Sometimes I am inspired to draw from stories, I learned to draw from tutorials found all over the internet. My favorite style is anime/manga and little chibi are really fun to draw here's a link if anyone's interested: http://www.howtodrawmanga.com/tutorial.html I do find it rather hard to color sometimes though, since I am Red and Green colorblind  . Hopefully I'll get better when I am able to get photoshop so I wont have to rely so much on crayons and colored pencils.


----------



## rune (Aug 2, 2005)

I've noticed you can get sketch by numbers now.  Do you think that will help me get artistic


----------



## darkwolf (Jun 26, 2007)

Hi Rune,

The key to learning to draw is the same key to learning to write: do it and do it often. You can learn techniques from books, but art, like anything else, takes practice. Don't get disappointed, because it will take a long time. Yes, there are some folks who are born with a talent and others who learned to do just as well.

Start simple.
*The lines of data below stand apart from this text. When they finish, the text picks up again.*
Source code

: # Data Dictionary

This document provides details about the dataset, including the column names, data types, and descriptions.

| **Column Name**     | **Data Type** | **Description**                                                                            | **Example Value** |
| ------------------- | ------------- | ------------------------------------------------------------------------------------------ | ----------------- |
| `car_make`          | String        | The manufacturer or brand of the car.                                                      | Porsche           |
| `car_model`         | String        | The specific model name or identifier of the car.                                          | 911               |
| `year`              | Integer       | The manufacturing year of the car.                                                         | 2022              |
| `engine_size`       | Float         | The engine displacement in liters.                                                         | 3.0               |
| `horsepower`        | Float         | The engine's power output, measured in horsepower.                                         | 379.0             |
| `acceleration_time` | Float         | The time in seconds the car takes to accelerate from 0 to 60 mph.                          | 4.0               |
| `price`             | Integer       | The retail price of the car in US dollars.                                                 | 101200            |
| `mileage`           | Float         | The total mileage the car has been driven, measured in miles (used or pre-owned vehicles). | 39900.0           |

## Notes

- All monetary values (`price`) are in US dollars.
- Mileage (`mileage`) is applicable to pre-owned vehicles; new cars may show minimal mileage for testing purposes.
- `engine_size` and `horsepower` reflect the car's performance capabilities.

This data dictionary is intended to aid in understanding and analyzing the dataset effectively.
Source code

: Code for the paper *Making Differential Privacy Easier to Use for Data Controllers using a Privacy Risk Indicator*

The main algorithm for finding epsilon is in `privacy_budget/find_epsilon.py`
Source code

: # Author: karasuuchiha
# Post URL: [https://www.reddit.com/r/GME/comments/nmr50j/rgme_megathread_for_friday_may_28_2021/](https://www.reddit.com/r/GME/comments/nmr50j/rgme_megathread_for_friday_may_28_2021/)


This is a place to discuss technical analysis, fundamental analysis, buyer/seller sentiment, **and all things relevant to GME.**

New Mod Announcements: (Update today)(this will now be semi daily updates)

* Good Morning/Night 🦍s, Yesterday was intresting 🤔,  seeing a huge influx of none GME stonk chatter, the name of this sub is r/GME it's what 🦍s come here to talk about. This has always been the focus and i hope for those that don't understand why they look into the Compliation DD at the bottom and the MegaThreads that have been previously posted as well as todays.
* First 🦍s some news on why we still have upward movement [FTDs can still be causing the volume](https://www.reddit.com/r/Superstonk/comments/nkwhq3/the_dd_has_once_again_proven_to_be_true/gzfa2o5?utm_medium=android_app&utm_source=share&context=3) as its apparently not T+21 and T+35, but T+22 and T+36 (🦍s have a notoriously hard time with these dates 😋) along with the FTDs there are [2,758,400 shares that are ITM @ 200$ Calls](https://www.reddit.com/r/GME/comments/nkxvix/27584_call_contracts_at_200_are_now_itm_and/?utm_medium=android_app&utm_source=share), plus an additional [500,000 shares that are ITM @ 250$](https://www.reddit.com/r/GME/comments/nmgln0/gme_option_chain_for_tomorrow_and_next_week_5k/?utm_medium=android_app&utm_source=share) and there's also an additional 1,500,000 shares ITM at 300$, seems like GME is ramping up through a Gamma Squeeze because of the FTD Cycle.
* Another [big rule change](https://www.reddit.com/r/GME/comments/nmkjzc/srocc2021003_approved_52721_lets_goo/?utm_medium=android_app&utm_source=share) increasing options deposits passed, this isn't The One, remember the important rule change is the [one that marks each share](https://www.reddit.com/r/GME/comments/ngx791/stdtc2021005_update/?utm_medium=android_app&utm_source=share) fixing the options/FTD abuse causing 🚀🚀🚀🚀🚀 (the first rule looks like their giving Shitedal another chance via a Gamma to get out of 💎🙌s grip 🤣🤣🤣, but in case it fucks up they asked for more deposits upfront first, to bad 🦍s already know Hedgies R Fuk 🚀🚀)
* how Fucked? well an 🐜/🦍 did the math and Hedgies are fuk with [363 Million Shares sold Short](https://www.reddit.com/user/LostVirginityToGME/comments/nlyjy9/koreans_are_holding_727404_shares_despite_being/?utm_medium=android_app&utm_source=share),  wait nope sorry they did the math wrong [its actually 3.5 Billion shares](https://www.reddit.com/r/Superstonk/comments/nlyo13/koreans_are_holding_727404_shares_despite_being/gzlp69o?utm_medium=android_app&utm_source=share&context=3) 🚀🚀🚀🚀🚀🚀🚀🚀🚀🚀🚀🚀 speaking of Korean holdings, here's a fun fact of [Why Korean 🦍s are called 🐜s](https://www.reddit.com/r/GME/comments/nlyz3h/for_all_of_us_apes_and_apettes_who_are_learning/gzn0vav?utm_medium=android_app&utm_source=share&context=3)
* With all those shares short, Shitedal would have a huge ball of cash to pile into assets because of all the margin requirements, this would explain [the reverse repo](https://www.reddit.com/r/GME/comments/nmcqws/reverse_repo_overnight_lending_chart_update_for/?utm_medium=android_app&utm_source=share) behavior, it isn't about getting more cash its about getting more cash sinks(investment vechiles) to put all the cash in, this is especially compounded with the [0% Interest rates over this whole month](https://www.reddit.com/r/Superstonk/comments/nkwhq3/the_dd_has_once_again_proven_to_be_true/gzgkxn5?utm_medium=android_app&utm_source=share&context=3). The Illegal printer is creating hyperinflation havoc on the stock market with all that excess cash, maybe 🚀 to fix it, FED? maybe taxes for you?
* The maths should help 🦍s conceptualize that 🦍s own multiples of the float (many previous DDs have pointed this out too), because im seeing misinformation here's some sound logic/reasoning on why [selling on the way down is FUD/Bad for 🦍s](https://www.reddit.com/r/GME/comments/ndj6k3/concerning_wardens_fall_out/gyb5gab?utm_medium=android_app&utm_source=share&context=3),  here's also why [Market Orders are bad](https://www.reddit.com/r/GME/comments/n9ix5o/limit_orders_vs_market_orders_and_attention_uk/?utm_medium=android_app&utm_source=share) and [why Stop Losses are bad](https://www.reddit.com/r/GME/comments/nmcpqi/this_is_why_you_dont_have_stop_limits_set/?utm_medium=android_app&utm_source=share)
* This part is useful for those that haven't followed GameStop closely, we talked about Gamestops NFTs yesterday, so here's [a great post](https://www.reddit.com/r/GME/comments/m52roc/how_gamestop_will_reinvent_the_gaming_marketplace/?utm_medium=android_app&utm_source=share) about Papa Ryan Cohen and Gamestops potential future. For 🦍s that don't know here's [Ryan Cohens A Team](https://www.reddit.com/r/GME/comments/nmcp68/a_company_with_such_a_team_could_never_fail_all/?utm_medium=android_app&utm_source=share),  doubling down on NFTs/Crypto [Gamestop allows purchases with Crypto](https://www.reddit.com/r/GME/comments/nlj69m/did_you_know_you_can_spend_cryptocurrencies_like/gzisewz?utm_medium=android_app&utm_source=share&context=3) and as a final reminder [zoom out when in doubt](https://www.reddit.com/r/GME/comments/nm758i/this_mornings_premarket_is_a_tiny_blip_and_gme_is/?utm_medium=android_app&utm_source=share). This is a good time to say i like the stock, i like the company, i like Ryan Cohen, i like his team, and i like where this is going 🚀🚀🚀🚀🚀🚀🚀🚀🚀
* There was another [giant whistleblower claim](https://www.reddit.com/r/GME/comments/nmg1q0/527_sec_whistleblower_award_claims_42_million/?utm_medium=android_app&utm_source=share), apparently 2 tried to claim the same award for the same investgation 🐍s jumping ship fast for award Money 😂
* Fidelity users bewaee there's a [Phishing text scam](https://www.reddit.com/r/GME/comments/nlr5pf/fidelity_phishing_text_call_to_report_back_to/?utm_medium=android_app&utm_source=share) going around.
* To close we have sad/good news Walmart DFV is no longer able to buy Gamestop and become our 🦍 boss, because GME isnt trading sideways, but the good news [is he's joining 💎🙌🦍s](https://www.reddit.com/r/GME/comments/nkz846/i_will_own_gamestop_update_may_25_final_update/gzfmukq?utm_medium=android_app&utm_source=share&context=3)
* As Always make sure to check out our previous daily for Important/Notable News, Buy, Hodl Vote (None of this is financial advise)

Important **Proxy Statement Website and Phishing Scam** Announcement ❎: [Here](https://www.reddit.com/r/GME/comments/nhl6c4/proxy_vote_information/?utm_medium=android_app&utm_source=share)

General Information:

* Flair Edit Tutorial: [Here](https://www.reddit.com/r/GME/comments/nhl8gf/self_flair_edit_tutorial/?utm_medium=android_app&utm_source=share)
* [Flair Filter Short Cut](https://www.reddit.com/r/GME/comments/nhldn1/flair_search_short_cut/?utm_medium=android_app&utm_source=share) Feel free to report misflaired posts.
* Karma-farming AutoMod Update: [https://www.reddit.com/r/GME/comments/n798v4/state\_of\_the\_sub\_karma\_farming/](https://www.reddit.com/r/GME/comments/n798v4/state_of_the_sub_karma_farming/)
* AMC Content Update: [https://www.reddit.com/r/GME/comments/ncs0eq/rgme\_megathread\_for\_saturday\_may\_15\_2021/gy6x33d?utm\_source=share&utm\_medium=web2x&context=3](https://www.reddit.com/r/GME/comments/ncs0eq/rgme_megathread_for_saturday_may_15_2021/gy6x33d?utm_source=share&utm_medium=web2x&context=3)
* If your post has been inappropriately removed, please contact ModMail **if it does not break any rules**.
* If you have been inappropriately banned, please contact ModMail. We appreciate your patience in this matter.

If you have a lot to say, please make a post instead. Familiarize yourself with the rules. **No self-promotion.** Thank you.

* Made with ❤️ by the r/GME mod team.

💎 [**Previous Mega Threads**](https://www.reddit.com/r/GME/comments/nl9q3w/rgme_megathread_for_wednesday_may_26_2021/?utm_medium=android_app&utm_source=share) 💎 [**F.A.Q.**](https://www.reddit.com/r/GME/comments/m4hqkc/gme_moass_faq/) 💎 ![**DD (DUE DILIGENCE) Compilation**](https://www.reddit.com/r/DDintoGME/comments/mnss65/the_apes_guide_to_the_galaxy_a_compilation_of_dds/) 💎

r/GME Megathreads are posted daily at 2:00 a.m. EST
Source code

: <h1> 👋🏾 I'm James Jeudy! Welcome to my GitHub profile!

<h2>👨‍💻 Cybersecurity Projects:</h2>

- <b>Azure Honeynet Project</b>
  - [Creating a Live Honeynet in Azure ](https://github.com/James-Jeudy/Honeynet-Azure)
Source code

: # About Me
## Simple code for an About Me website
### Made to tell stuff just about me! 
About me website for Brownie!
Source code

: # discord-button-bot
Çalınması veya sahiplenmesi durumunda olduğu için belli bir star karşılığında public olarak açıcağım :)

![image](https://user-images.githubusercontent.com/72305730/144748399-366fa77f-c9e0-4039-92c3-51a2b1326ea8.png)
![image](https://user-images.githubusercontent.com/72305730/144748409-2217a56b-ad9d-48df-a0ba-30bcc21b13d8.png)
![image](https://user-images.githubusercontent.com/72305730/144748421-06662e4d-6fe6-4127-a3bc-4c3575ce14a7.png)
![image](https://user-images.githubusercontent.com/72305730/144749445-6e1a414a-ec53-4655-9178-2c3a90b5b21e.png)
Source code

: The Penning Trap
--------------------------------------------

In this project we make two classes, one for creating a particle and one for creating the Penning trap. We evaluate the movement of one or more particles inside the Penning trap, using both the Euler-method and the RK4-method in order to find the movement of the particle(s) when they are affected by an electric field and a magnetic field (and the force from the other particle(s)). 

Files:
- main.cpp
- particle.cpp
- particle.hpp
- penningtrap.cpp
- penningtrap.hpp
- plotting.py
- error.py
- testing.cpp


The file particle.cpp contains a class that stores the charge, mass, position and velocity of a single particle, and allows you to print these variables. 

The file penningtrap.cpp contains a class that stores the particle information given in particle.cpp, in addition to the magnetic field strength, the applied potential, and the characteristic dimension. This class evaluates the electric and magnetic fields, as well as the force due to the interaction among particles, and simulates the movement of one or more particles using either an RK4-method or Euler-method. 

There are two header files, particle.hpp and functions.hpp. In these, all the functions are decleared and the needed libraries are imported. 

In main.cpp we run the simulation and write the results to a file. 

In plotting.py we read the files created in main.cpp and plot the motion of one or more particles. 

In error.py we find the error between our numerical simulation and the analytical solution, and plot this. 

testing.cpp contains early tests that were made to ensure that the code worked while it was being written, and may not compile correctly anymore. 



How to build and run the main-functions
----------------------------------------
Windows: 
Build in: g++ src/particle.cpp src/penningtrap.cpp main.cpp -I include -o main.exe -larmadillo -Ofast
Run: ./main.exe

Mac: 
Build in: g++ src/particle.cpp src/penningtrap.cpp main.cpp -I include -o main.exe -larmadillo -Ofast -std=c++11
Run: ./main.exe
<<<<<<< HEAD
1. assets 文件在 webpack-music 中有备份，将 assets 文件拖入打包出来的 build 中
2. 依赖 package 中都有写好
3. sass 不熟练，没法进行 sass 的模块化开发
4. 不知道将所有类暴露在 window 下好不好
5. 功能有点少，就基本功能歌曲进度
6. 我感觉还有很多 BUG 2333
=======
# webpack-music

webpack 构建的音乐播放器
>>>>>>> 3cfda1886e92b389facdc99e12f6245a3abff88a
Find various objects, and just do line drawings at first, don't worry about shading, etc, in the beginning. Once you feel that you have the line drawings down, then begin to practice shading - this is where the books can come in handy, because they can help with shadow and highlight techniques.

At first, use reference items or photos and just draw what you see. If you want to do a picture of a unicorn, find a picture of a unicorn and sketch it exactly as you see it. You'll be amazed at how much you'll learn that way. It's the same technique that art teachers have been using for what seems like forever.

Once you can draw what you see, you can begin to draw what you only see in your mind...and even then it makes things easier if you have reference photos or drawings to help get things into the proper shapes. Don't be afraid to use other people's work as reference material, especially in the beginning. Almost every artist that has ever lived has used some form of reference material. Just don't plagarize and you'll do fine.

Darkwolf


----------



## Diana Levin (Sep 24, 2007)

I think the best way to learn to draw is from life. Books help for practice, but if you really want to learn, take a figure drawing class with a good instructor. My theory is if you can draw the human figure, you can draw anything.


----------



## Curt Chiarelli (Oct 21, 2007)

I had natural talent which exhibited itself early. Accordingly, I am essentially self-taught. At ten years of age I began teaching myself perspective drawing and human anatomy, so by the time I began serious art instruction in my freshman year of high school it was all fairly redundant.

Ideally, the personal drive and the opportunities for instruction need to be combined for the best outcome. Lacking that, show me a person with natural gifts and ambition and he'll beat an unmotivated, but well-trained individual any day of the week. My proof? Ask around: Ninety percent of all successful artists are self-trained, self-propelled men.


----------



## creativeflow20 (Jun 18, 2009)

i remember when was about 3-5, i used to draw on a huge big of scrap paper all kinds of stick figures. i think it was natural for me.


----------